__YOUR OBJECTIVE__
I need the number of lines in the following entries that hold the word "entire", and no other text.

__RECORDS FOR THE EXERCISE__
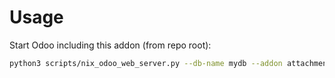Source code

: # Usage

Start Odoo including this addon (from repo root):

```bash
python3 scripts/nix_odoo_web_server.py --db-name mydb --addon attachment_logging
```
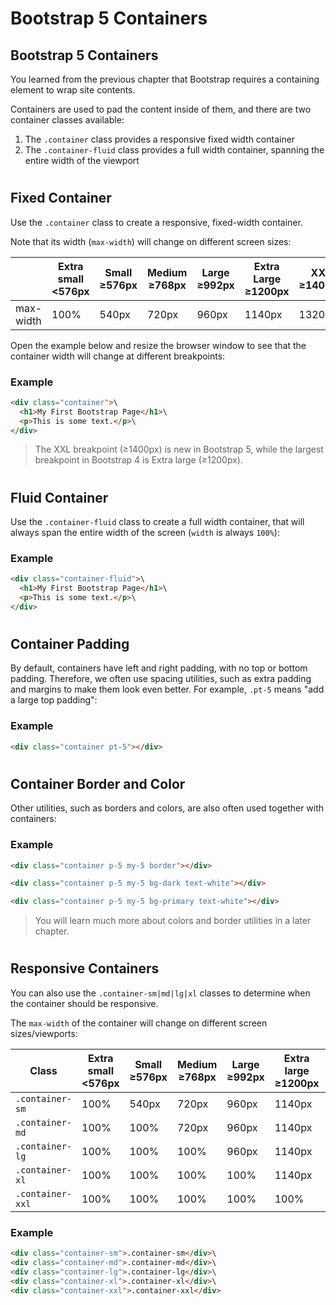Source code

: Bootstrap 5 Containers
======================

Bootstrap 5 Containers
----------------------

You learned from the previous chapter that Bootstrap requires a containing element to wrap site contents.

Containers are used to pad the content inside of them, and there are two container classes available:

1.  The `.container` class provides a responsive fixed width container
2.  The `.container-fluid` class provides a full width container, spanning the entire width of the viewport

# 

Fixed Container
---------------

Use the `.container` class to create a responsive, fixed-width container.

Note that its width (`max-width`) will change on different screen sizes:

| | Extra small <576px | Small ≥576px | Medium ≥768px | Large ≥992px | Extra Large ≥1200px | XXL ≥1400px |
| --- | --- | --- | --- | --- | --- | --- |
| max-width | 100% | 540px | 720px | 960px | 1140px | 1320px | 

Open the example below and resize the browser window to see that the container width will change at different breakpoints:

### Example
``` html
<div class="container">\
  <h1>My First Bootstrap Page</h1>\
  <p>This is some text.</p>\
</div>
```
> The XXL breakpoint (≥1400px) is new in Bootstrap 5, while the largest breakpoint in Bootstrap 4 is Extra large (≥1200px).

# 

Fluid Container
---------------

Use the `.container-fluid` class to create a full width container, that will always span the entire width of the screen (`width` is always `100%`):

### Example
``` html
<div class="container-fluid">\
  <h1>My First Bootstrap Page</h1>\
  <p>This is some text.</p>\
</div>
```

# 

# 

Container Padding
-----------------

By default, containers have left and right padding, with no top or bottom padding. Therefore, we often use spacing utilities, such as extra padding and margins to make them look even better. For example, `.pt-5` means "add a large top padding":

### Example
``` html
<div class="container pt-5"></div>
```
# 

Container Border and Color
--------------------------

Other utilities, such as borders and colors, are also often used together with containers:

### Example
``` html
<div class="container p-5 my-5 border"></div>

<div class="container p-5 my-5 bg-dark text-white"></div>

<div class="container p-5 my-5 bg-primary text-white"></div>
```

> You will learn much more about colors and border utilities in a later chapter.

# 

Responsive Containers
---------------------

You can also use the `.container-sm|md|lg|xl` classes to determine when the container should be responsive.

The `max-width` of the container will change on different screen sizes/viewports:

| Class | Extra small <576px | Small ≥576px | Medium ≥768px | Large ≥992px | Extra large ≥1200px | XXL ≥1400px |
| --- | --- | --- | --- | --- | --- | --- |
| `.container-sm` | 100% | 540px | 720px | 960px | 1140px | 1320px |
| `.container-md` | 100% | 100% | 720px | 960px | 1140px | 1320px |
| `.container-lg` | 100% | 100% | 100% | 960px | 1140px | 1320px |
| `.container-xl` | 100% | 100% | 100% | 100% | 1140px | 1320px |
| `.container-xxl` | 100% | 100% | 100% | 100% | 100% | 1320px |

### Example
``` html
<div class="container-sm">.container-sm</div>\
<div class="container-md">.container-md</div>\
<div class="container-lg">.container-lg</div>\
<div class="container-xl">.container-xl</div>\
<div class="container-xxl">.container-xxl</div>
```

__EXERCISE ANSWER__
2